Archive for June, 2008

Programming with unique constraints

Friday, June 13th, 2008

If you’re using a remote database system, your application doesn’t have access to all the data at any point in time. (I.e. you just load and save the rows you’re interested in in a particular transaction). Therefore if you want to do some database-wide operation, you need to ask the database to do it.

When you want to enforce uniqueness, for example across a whole table (for example a document name needs to be unique), or across a particular part of a table (for example each user must have documents with unique names), you need to do that in the database.

There is only one acceptable way to do this with a SQL database:

  1. Insert a new row
  2. If the insert succeeds, there wasn’t a row there before, and now there is
  3. If the insert throws a unique constraint violation, the row is already there
  4. If you want to update the row (i.e. an “insert or update” operation to maintain a “lazy singleton” in the database), you can update the row with safety after the unique constraint violation, as you can be certain the row is already there.

The following methods are all not acceptable:

  • Do a “select” to find out how many rows there are. If there aren’t any, do an “insert”. However someone may have inserted a row between your “select” and your “insert”.
  • Do an “update” and if the database says that 0 rows have been updated, do an “insert”. Again, someone may have inserted a row between your “update” and the “insert”.
  • Do a “select for update” statement (Oracle, Postgres, InnoDB) to check that there aren’t any rows while creating a lock, and then do an insert. However that statement only locks the rows it returns, so if it doesn’t return any rows, it doesn’t create any locks, so you still can’t be certain that no one has inserted a row between the “select” and the “insert”.
  • Lock the whole table and do one of the above. This works, but it means that all write access is “serialized” i.e. happens after one another. Any other operation, writing something completely irrelevant, will now also have to wait until the end of your transaction, whereas it shouldn’t have. This reduces concurrency.

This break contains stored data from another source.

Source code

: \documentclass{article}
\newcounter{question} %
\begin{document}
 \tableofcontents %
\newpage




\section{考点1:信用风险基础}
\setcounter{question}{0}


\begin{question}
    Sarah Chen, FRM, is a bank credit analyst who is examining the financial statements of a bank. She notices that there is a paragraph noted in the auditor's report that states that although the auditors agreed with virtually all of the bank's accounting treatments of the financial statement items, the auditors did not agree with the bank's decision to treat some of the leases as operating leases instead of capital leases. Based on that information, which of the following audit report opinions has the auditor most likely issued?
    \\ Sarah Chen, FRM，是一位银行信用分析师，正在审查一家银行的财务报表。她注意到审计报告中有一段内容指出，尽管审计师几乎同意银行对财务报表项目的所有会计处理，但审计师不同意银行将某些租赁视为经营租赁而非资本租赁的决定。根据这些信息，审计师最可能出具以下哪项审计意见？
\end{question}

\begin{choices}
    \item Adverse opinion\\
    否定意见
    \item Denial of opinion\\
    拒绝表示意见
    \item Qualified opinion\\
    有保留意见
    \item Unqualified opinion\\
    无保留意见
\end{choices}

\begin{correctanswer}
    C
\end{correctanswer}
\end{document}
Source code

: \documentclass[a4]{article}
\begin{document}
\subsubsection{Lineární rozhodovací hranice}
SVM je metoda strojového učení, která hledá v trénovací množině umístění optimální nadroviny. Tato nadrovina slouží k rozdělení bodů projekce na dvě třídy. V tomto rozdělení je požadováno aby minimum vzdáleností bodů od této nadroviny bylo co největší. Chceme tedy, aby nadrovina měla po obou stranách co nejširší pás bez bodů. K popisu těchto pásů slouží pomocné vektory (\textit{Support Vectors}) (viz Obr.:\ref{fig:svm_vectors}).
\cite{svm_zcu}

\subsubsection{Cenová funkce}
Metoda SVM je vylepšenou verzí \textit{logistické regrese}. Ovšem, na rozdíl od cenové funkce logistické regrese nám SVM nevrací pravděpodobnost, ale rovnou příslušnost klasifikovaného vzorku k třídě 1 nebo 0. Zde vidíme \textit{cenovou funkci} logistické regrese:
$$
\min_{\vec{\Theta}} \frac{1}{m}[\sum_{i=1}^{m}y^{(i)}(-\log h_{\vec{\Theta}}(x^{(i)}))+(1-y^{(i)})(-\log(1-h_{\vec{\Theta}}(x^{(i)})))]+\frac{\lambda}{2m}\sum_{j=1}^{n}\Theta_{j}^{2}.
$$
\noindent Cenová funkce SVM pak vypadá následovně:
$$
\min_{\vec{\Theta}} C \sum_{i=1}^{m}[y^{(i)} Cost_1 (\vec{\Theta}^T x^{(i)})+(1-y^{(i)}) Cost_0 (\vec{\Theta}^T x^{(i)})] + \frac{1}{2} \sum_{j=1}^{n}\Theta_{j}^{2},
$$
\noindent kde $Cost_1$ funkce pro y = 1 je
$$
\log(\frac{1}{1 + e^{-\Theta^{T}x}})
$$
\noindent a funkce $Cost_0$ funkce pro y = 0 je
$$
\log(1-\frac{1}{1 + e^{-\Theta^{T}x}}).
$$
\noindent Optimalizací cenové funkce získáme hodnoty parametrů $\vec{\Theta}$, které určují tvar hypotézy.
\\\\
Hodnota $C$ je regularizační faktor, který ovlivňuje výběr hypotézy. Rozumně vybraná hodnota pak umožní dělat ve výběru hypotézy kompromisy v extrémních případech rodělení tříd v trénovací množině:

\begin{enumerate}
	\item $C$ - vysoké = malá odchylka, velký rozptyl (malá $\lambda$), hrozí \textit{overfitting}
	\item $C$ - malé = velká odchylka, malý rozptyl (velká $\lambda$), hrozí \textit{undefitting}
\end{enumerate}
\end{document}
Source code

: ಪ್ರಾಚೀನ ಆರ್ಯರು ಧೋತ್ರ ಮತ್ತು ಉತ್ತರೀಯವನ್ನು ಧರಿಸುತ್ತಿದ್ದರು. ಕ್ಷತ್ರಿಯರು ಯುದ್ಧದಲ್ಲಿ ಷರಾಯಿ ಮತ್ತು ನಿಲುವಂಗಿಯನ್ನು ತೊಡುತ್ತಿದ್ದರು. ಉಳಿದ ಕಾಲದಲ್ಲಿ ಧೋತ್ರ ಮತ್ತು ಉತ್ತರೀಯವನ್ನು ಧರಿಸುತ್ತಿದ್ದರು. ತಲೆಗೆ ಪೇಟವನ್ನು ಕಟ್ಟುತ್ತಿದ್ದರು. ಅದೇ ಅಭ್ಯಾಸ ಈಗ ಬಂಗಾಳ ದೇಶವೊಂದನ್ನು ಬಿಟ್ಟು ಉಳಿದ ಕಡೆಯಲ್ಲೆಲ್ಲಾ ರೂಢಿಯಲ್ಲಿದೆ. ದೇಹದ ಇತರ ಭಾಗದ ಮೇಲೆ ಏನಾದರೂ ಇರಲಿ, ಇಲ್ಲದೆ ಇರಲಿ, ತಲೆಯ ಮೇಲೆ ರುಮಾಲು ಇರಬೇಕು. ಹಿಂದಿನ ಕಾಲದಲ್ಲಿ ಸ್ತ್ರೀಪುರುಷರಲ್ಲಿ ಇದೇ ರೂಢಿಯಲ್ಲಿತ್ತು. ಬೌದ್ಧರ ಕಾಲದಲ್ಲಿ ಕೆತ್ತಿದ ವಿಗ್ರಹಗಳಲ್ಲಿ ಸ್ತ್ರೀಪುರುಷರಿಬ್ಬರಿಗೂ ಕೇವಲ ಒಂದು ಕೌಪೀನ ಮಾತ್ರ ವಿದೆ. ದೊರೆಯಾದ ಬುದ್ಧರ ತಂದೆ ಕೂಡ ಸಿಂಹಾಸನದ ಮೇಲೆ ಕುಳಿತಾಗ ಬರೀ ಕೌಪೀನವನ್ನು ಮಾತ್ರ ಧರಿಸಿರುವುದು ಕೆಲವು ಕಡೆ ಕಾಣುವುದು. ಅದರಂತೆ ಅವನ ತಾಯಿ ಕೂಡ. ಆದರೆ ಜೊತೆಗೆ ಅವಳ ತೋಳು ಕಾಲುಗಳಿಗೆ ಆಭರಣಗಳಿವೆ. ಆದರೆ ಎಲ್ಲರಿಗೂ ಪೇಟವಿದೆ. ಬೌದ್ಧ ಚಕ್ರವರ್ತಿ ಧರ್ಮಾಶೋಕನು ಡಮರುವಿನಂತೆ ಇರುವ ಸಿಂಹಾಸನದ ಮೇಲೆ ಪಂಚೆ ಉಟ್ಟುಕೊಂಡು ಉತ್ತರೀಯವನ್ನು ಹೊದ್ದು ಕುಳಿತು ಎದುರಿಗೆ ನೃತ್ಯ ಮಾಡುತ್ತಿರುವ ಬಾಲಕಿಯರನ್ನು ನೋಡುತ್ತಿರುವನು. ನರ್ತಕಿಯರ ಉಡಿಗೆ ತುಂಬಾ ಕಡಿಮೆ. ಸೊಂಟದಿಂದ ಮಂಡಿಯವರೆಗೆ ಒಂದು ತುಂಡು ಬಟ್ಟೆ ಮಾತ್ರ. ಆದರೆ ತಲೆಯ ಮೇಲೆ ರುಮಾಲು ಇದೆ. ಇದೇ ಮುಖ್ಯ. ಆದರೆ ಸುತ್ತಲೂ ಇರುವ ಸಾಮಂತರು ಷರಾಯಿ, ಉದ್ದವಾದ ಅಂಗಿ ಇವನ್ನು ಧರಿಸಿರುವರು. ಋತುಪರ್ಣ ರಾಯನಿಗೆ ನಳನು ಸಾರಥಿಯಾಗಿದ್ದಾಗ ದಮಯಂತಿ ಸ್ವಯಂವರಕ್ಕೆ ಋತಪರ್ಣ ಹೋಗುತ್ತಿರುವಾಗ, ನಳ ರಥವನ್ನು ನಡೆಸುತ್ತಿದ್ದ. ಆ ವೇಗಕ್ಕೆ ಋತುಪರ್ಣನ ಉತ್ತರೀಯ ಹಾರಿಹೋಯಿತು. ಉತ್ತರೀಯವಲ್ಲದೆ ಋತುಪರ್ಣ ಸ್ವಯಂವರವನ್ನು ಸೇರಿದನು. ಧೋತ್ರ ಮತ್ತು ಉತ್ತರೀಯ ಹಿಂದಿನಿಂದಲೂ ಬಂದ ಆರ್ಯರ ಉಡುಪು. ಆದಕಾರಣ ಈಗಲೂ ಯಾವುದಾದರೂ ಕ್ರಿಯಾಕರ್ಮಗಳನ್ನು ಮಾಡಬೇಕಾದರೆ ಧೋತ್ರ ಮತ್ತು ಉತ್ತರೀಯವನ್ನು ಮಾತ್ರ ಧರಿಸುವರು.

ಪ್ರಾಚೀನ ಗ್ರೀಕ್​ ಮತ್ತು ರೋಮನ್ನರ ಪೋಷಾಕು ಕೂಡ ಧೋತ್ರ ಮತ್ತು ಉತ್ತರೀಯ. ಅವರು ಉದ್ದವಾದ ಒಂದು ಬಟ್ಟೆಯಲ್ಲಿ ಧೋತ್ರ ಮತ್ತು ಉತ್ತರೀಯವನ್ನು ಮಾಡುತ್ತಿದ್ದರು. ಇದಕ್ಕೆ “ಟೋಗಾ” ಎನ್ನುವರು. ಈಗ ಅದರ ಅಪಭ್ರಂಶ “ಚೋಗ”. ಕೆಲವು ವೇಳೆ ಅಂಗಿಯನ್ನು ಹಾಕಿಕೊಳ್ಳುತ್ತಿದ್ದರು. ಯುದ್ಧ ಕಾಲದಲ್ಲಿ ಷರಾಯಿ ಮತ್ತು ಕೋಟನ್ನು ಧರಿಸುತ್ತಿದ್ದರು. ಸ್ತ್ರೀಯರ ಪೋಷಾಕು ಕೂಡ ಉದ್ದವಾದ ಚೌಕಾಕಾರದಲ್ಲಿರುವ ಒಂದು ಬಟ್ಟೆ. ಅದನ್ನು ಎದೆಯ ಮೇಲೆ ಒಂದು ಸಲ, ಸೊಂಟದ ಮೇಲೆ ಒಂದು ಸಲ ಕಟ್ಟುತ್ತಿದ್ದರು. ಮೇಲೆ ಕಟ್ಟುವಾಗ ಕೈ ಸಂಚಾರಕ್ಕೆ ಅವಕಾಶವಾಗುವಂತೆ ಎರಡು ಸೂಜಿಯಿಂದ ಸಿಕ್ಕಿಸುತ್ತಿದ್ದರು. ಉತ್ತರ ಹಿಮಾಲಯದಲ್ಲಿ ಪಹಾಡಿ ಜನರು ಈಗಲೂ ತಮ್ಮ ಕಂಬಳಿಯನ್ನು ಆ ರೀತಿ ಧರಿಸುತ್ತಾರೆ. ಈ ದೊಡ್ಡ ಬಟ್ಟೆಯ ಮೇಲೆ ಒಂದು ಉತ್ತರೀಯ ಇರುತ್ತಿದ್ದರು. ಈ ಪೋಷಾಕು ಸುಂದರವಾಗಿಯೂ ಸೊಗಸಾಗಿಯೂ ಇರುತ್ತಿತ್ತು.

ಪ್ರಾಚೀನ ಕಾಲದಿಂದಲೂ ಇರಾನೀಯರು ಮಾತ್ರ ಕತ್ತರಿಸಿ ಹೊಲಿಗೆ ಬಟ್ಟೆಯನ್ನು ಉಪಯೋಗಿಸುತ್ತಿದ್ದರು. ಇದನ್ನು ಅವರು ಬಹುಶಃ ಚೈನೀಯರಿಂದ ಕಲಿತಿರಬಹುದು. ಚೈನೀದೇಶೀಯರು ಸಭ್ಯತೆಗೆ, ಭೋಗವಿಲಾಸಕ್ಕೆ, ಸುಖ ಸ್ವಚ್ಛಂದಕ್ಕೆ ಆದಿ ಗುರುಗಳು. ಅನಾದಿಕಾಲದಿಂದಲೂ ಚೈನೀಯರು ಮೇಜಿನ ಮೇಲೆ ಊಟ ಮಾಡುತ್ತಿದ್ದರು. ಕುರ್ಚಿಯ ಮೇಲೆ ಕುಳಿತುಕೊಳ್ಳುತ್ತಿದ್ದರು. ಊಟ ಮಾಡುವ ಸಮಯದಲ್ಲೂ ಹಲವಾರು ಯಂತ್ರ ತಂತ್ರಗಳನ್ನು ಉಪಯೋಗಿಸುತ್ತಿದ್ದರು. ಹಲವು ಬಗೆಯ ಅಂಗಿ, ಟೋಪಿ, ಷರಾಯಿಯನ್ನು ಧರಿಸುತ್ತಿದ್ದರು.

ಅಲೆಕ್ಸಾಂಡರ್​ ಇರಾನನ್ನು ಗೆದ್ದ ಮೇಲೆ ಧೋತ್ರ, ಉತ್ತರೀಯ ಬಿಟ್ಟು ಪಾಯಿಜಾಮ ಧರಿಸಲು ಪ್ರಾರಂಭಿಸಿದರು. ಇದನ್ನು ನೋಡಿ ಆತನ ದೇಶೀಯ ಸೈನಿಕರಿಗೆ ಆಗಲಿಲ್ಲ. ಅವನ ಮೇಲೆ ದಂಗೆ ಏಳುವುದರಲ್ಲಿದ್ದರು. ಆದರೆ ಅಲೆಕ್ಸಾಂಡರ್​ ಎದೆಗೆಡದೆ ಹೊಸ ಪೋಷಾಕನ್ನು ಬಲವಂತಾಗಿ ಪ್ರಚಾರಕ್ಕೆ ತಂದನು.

The way I program this is the following. On the “insert” statement, I catch the database error, and see if it’s a “unique constraint violation”-type error. If it is, I throw an (unchecked) Exception. The calling code can catch that and do something with it (or not, if the statement should not generate such an error, in which case it will propogate to the main loop like any other database exception). I have had the pleasure of introducing this to easyname.eu and now also the pleasure of introducing this to the WebTek framework.

It is extremely frustrating working with big complex frameworks, whose usage is much more complex than just writing SQL manually, and not being able to do the above properly.

  • Hibernate clearly states in its documentation that if any database error occurs, the Session (main object managing all persistence) must be destroyed as its state will be out-of-sync with the database. But there is no way other than the above to do this sort of check (as far as I know).
  • OptimalJ generates code that, if a database error occurs, sets the transaction to rollback. Including any other work you may have done.

I mean checking unique constraints is something every database application needs, so the fact it’s not supported by major frameworks is just unbelievable.

Oracle, Nulls and the empty string

Thursday, June 12th, 2008

Oracle has an unusual feature, which attracts it a lot of criticism. If you try to insert the empty string into a column marked “not null”, you get an error. The empty string is treated the same as “null” by Oracle.

This is different to programming languages (and indeed other databases, at least MySQL), which means one has to be careful not to make a mistake when using a programming language to talk to the database. That it’s different from other systems is the main reason for the criticism.

However, how many times have you wanted the following to be allowed in your data schema, for example on a “first name” column:

  • Writing nulls is not allowed
  • Writing the empty string is allowed

I just wrote a program and the front-end framework helpfully noticed that the field was “not null” in the database and gave the user an error in the front-end if the field was empty. However when I altered the code slightly, it no longer gave an error. Because the field in the program was the empty string, and not null.

However, I assert, when dealing with data, checking only for not null is not useful; you also want to check that the string contains some data in that case.

I have now updated the framework, so that if the field is marked “not null”, then the error is presented to the front-end not only if the variable in the program is “null”, but also if it is the empty string.

(Note: I am not advocating e.g. Java lose the distinction between ==null and .isEmpty(): for some reason this is a useful distinction when doing programming and data manipulation—such as null indicating that a variable isn’t initialized yet—I just don’t think it’s a useful distinction in a system solely designed to model persistent data.)

Using fixed-width fonts for data entry fields

Wednesday, June 4th, 2008

I’m sure that Joel on Software is well read: his views on user interfaces are certainly well worth reading.

But there’s a point hidden down at the end of Chapter 7 which is well worth repeating. And that’s that using a wide fixed-width font for text entry is much better than a thin proportionally-spaced font.

Recently I noticed that the invitation panel on Google Spreadsheets, allowing you to type in email addresses of people to invite to collaboratively edit the document, used a fixed-width font. And conveniently they didn’t alter their word processing program’s similar facility, making it easy to compare the two.

It really does just feels so much nicer to enter text using a fixed width font. So all projects I’m doing now, I make sure I use a fixed-width font for data entry. And I don’t even think it has to look ugly!